简体   繁体   中英

Insert Spark dataframe into hbase

I have a dataframe and I want to insert it into hbase. I follow this documenation .

This is how my dataframe look like:

 --------------------
|id | name | address |
|--------------------|
|23 |marry |france   |
|--------------------|
|87 |zied  |italie   |
 --------------------

I create a hbase table using this code:

val tableName = "two"
val conf = HBaseConfiguration.create()
if(!admin.isTableAvailable(tableName)) {
          print("-----------------------------------------------------------------------------------------------------------")
          val tableDesc = new HTableDescriptor(tableName)
          tableDesc.addFamily(new HColumnDescriptor("z1".getBytes()))
          admin.createTable(tableDesc)
        }else{
          print("Table already exists!!--------------------------------------------------------------------------------------")
        }

And now how may I insert this dataframe into hbase ?

In another example I succeed to insert into hbase using this code:

val myTable = new HTable(conf, tableName)
    for (i <- 0 to 1000) {
      var p = new Put(Bytes.toBytes(""+i))
      p.add("z1".getBytes(), "name".getBytes(), Bytes.toBytes(""+(i*5)))
      p.add("z1".getBytes(), "age".getBytes(), Bytes.toBytes("2017-04-20"))
      p.add("z2".getBytes(), "job".getBytes(), Bytes.toBytes(""+i))
      p.add("z2".getBytes(), "salary".getBytes(), Bytes.toBytes(""+i))
      myTable.put(p)
    }
    myTable.flushCommits()

But now I am stuck, how to insert each record of my dataframe into my hbase table.
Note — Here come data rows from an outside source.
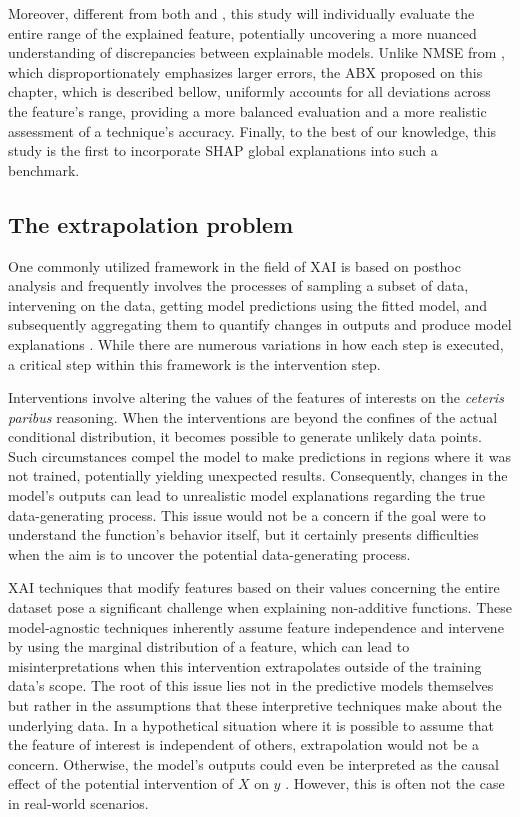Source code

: Moreover, different from both \cite{Molnar2023Model-agnosticApproach} and \cite{Gkolemis2022DALE:Explanations}, this study will individually evaluate the entire range of the explained feature, potentially uncovering a more nuanced understanding of discrepancies between explainable models. Unlike \gls{NMSE} from \cite{Gkolemis2022DALE:Explanations}, which disproportionately emphasizes larger errors, the \gls{ABX} proposed on this chapter, which is described bellow, uniformly accounts for all deviations across the feature's range, providing a more balanced evaluation and a more realistic assessment of a technique's accuracy. Finally, to the best of our knowledge, this study is the first to incorporate \gls{SHAP} global explanations into such a benchmark.


\subsection{The extrapolation problem}

One commonly utilized framework in the field of \gls{XAI} is based on post\-hoc analysis and frequently involves the processes of sampling a subset of data, intervening on the data, getting model predictions using the fitted model, and subsequently aggregating them to quantify changes in outputs and produce model explanations \cite{Scholbeck2020SamplingInterpretations}. While there are numerous variations in how each step is executed, a critical step within this framework is the intervention step.

Interventions involve altering the values of the features of interests on the \textit{ceteris paribus} reasoning. When the interventions are beyond the confines of the actual conditional distribution, it becomes possible to generate unlikely data points. Such circumstances compel the model to make predictions in regions where it was not trained, potentially yielding unexpected results. Consequently, changes in the model's outputs can lead to unrealistic model explanations regarding the true data-generating process. This issue would not be a concern if the goal were to understand the function's behavior itself, but it certainly presents difficulties when the aim is to uncover the potential data-generating process.

\gls{XAI}  techniques that modify features based on their values concerning the entire dataset pose a significant challenge when explaining non-additive functions. These model-agnostic techniques inherently assume feature independence and intervene by using the marginal distribution of a feature, which can lead to misinterpretations when this intervention extrapolates outside of the training data's scope. The root of this issue lies not in the predictive models themselves but rather in the assumptions that these interpretive techniques make about the underlying data. In a hypothetical situation where it is possible to assume that the feature of interest is independent of others, extrapolation would not be a concern. Otherwise, the model's outputs could even be interpreted as the causal effect of the potential intervention of \(X\) on \(y\) \cite{Zhao2021CausalModels}. However, this is often not the case in real-world scenarios.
Thank you for your time and attention

Below is a full example using the spark hbase connector from Hortonworks available inMaven .

This example shows

  • how to check if HBase table is existing
  • create HBase table if not existing
  • Insert DataFrame into HBase table
import org.apache.hadoop.hbase.client.{ColumnFamilyDescriptorBuilder, ConnectionFactory, TableDescriptorBuilder}
import org.apache.hadoop.hbase.{HBaseConfiguration, TableName}
import org.apache.spark.sql.SparkSession
import org.apache.spark.sql.execution.datasources.hbase.HBaseTableCatalog

object Main extends App {

  case class Employee(key: String, fName: String, lName: String, mName: String,
                      addressLine: String, city: String, state: String, zipCode: String)

  // as pre-requisites the table 'employee' with column families 'person' and 'address' should exist
  val tableNameString = "default:employee"
  val colFamilyPString = "person"
  val colFamilyAString = "address"
  val tableName = TableName.valueOf(tableNameString)
  val colFamilyP = colFamilyPString.getBytes
  val colFamilyA = colFamilyAString.getBytes

  val hBaseConf = HBaseConfiguration.create()
  val connection = ConnectionFactory.createConnection(hBaseConf);
  val admin = connection.getAdmin();

  println("Check if table 'employee' exists:")
  val tableExistsCheck: Boolean = admin.tableExists(tableName)
  println(s"Table " + tableName.toString + " exists? " + tableExistsCheck)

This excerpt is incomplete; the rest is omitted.